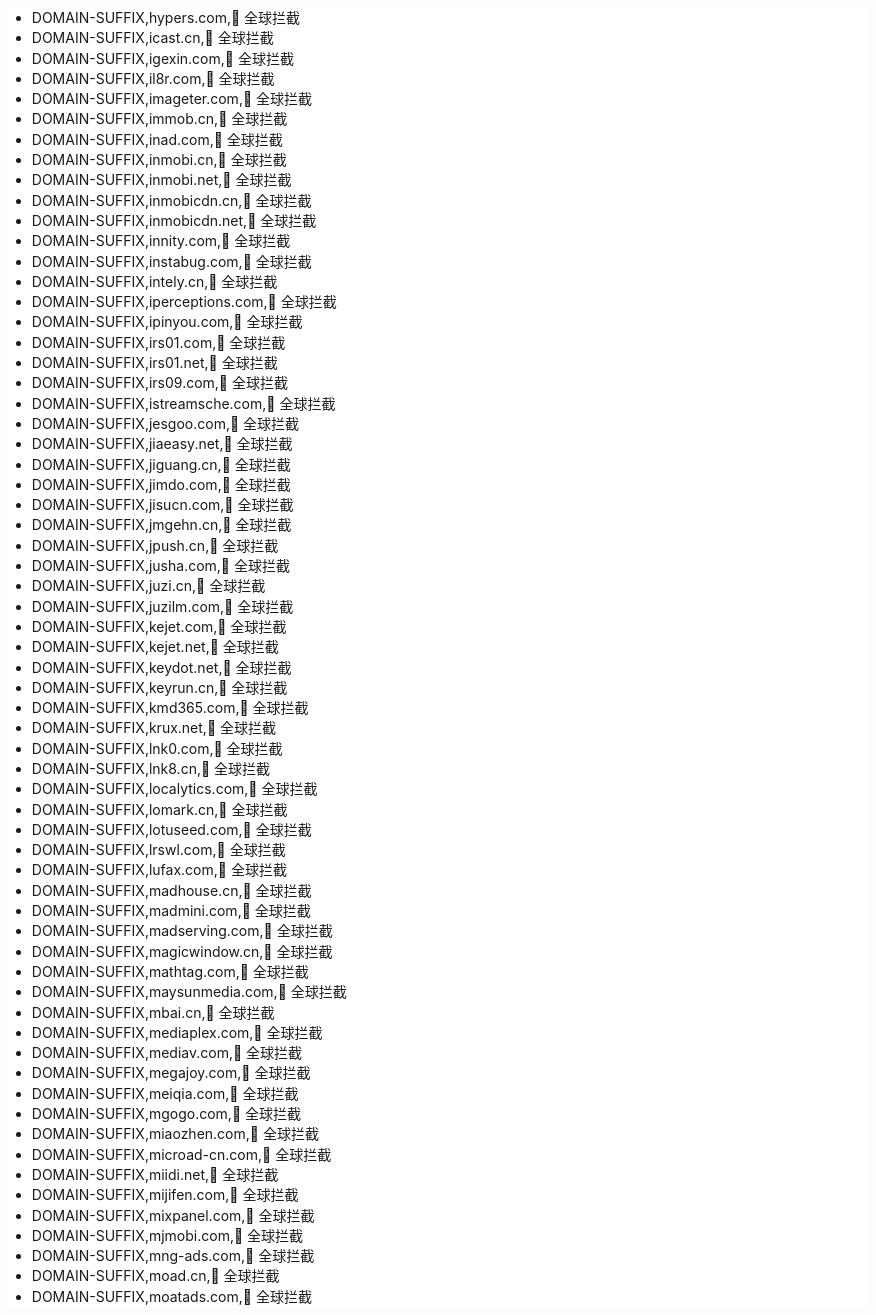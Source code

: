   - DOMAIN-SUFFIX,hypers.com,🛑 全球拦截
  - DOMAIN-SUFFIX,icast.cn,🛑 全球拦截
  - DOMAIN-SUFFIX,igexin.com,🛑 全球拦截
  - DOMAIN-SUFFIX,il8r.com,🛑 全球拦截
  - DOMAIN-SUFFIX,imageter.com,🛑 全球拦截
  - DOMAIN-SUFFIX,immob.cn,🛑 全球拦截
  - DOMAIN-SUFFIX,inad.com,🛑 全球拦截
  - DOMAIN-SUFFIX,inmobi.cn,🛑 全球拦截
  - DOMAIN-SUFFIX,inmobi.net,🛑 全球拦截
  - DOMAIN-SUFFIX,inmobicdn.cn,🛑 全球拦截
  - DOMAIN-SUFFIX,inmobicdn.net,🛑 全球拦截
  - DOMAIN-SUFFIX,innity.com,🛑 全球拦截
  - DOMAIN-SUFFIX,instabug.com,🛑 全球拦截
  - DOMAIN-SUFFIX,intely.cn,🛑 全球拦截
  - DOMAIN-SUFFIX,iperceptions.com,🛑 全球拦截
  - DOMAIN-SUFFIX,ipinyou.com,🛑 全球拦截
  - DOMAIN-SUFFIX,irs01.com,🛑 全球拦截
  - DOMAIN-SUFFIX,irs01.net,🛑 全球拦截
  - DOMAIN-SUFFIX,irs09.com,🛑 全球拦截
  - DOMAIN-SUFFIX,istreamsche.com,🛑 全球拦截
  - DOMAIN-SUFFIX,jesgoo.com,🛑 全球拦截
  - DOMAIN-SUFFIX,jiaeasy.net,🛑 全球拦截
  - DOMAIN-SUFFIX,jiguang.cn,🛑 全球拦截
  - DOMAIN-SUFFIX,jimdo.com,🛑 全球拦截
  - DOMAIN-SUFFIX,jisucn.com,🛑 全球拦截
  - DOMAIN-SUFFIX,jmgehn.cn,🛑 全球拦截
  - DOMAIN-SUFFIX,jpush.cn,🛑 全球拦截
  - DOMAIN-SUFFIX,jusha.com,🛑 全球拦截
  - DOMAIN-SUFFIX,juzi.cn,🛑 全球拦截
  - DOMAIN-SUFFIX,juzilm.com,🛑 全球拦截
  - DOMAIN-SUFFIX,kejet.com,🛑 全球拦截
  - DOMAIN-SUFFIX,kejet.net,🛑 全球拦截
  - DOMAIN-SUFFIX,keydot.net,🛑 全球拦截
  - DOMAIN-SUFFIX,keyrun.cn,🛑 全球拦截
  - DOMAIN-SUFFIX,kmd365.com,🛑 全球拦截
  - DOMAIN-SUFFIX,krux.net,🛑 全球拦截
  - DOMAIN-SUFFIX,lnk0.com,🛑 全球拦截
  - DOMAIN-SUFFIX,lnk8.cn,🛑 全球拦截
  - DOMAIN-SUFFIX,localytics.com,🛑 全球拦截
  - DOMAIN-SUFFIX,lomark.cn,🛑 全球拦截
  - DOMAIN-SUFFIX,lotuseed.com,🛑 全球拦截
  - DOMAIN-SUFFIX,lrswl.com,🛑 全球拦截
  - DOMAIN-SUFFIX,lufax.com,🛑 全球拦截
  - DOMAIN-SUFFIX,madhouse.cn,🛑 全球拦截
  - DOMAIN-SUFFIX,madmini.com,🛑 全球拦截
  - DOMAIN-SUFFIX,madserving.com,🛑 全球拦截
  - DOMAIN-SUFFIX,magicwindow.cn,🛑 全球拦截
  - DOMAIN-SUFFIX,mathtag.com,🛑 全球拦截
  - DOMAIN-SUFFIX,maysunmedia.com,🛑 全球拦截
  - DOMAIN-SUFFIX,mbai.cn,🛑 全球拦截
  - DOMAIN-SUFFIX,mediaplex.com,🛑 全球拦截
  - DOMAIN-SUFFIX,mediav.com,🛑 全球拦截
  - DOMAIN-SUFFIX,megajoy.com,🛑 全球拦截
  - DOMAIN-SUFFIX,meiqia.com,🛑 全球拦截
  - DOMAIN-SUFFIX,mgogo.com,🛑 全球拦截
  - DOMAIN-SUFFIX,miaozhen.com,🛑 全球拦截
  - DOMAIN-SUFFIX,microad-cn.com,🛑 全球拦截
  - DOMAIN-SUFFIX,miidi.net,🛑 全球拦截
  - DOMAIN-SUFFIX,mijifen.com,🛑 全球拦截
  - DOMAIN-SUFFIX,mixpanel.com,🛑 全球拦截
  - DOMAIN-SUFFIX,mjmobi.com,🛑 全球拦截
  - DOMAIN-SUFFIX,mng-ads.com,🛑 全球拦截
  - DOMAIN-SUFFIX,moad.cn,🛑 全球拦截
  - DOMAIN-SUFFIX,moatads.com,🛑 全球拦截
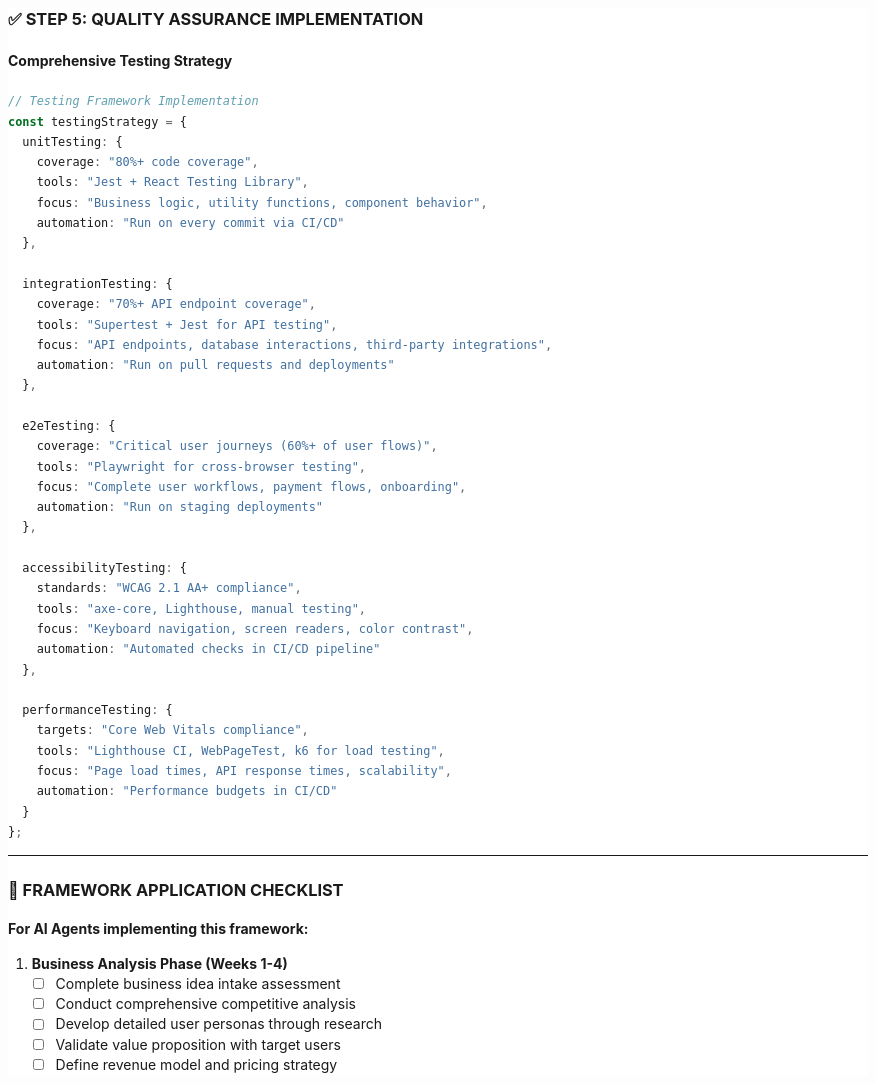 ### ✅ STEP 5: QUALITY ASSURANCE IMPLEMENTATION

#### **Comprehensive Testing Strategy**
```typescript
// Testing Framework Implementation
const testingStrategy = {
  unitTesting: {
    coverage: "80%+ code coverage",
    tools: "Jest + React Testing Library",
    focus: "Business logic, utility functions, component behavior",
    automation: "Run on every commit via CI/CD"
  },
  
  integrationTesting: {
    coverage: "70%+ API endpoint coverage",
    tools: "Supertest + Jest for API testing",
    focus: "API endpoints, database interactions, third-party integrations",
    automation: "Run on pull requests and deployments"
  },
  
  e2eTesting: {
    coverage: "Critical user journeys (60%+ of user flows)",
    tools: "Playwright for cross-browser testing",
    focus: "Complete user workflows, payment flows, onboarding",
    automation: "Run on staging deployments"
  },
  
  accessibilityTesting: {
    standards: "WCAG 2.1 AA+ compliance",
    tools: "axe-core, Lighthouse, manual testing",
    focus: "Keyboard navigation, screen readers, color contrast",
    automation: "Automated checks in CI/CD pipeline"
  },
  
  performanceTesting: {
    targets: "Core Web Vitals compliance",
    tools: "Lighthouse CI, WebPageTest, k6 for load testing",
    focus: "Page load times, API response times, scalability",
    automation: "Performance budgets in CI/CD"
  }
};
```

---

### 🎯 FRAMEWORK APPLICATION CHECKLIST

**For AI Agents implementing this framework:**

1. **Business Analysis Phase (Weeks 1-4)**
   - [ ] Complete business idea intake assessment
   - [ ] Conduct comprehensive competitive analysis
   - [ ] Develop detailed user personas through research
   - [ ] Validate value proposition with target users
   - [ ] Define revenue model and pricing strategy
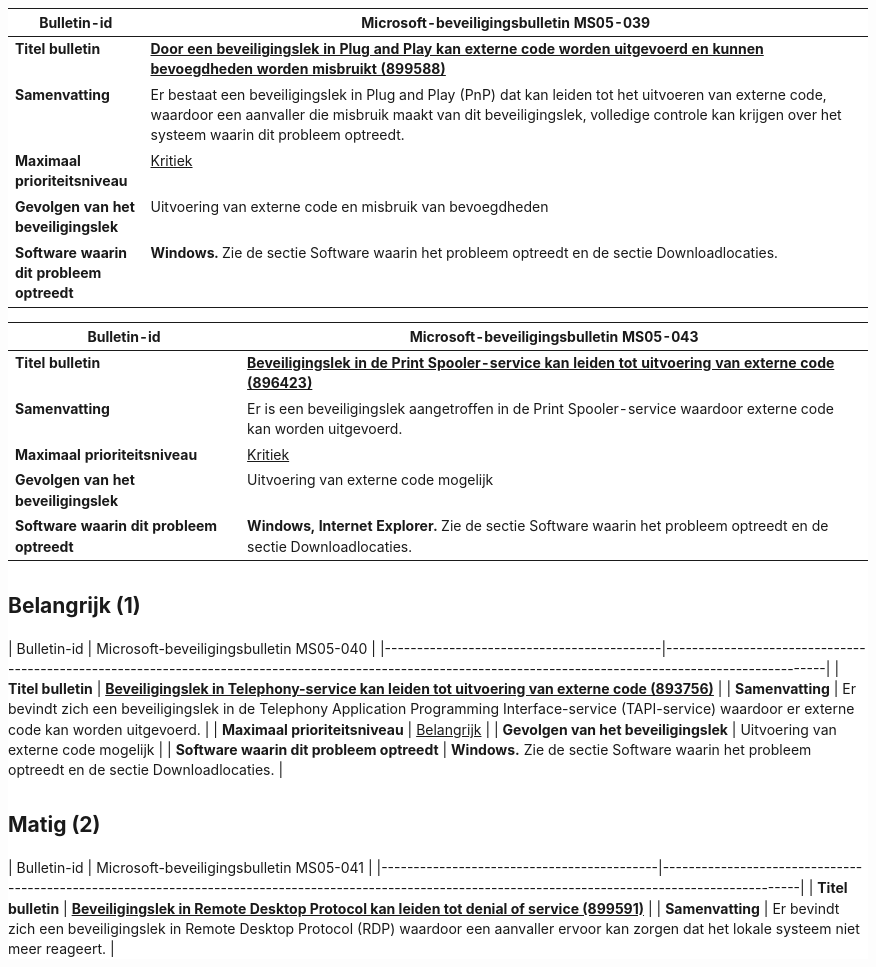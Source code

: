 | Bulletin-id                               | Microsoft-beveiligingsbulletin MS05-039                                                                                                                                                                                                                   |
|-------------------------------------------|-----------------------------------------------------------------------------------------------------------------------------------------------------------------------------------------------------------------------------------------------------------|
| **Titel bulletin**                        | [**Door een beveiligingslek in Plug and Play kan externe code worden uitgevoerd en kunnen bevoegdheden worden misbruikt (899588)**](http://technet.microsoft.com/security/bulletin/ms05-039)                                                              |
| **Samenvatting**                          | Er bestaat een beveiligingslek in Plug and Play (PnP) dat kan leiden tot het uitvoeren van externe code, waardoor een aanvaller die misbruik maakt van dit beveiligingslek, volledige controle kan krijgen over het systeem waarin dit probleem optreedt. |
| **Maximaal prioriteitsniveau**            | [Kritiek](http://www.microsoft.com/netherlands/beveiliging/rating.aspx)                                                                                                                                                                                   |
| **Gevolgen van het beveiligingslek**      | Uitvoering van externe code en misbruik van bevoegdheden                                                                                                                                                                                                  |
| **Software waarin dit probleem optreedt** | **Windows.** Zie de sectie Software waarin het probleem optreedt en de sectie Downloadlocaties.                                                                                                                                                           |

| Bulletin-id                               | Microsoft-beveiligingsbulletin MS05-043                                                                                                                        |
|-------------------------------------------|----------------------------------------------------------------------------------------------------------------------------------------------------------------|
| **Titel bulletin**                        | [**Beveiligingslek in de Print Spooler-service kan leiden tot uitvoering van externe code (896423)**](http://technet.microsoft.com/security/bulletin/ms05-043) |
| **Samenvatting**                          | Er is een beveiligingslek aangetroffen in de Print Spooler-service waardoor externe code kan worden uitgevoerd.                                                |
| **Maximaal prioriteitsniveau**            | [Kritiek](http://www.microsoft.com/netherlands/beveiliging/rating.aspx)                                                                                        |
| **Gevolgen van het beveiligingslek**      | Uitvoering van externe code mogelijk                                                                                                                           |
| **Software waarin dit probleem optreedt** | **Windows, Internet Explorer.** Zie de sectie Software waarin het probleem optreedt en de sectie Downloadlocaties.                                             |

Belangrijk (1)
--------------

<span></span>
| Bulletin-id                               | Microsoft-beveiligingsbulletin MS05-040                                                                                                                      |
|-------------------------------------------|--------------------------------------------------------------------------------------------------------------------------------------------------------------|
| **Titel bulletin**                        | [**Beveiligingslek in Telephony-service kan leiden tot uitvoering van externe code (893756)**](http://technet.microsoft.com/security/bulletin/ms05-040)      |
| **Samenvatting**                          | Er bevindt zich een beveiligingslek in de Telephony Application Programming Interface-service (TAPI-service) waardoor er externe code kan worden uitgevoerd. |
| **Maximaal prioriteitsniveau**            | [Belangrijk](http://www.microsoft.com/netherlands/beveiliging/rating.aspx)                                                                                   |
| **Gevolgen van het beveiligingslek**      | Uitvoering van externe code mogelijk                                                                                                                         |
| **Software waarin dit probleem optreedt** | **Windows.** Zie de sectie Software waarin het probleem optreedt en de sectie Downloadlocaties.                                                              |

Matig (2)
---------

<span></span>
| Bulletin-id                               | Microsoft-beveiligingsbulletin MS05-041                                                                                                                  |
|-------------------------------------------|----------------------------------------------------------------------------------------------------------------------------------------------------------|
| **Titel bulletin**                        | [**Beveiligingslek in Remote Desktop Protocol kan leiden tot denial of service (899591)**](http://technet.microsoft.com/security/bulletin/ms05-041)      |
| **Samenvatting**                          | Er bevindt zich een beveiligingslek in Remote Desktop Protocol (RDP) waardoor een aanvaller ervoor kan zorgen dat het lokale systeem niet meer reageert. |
━━━━━━━━━━━━━━━━━━━━━━━━━━━━━━
[What the exercise asks] Transcribe each line of the data above, unaltered, from the one where "- DOMAIN-SUFFIX,keyrun.cn,🛑 全球拦截" appears to the one where "- DOMAIN-SUFFIX,lotuseed.com,🛑 全球拦截" appears, inclusive of both.

[Exercise answer]
  - DOMAIN-SUFFIX,keyrun.cn,🛑 全球拦截
  - DOMAIN-SUFFIX,kmd365.com,🛑 全球拦截
  - DOMAIN-SUFFIX,krux.net,🛑 全球拦截
  - DOMAIN-SUFFIX,lnk0.com,🛑 全球拦截
  - DOMAIN-SUFFIX,lnk8.cn,🛑 全球拦截
  - DOMAIN-SUFFIX,localytics.com,🛑 全球拦截
  - DOMAIN-SUFFIX,lomark.cn,🛑 全球拦截
  - DOMAIN-SUFFIX,lotuseed.com,🛑 全球拦截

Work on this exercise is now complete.